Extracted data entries
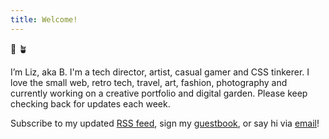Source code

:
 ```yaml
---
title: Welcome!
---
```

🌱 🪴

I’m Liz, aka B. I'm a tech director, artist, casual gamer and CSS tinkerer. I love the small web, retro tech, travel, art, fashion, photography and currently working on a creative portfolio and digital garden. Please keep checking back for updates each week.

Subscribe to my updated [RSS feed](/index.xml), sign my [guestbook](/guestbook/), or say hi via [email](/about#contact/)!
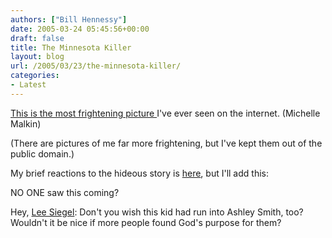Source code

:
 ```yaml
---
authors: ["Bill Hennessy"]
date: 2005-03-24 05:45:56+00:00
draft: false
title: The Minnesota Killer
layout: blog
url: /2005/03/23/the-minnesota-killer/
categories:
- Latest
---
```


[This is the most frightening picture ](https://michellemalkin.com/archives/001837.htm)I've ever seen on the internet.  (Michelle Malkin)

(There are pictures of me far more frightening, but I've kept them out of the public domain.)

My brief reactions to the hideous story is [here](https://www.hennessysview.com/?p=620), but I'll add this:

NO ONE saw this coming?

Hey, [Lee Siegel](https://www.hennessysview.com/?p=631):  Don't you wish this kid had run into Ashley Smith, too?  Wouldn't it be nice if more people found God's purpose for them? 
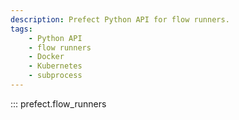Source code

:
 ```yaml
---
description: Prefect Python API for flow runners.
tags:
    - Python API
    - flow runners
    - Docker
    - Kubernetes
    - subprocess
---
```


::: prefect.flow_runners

Requirement: Look through the records for the string "frightening". Copy every line that has it.

Reply:
[This is the most frightening picture ](https://michellemalkin.com/archives/001837.htm)I've ever seen on the internet.  (Michelle Malkin)
(There are pictures of me far more frightening, but I've kept them out of the public domain.)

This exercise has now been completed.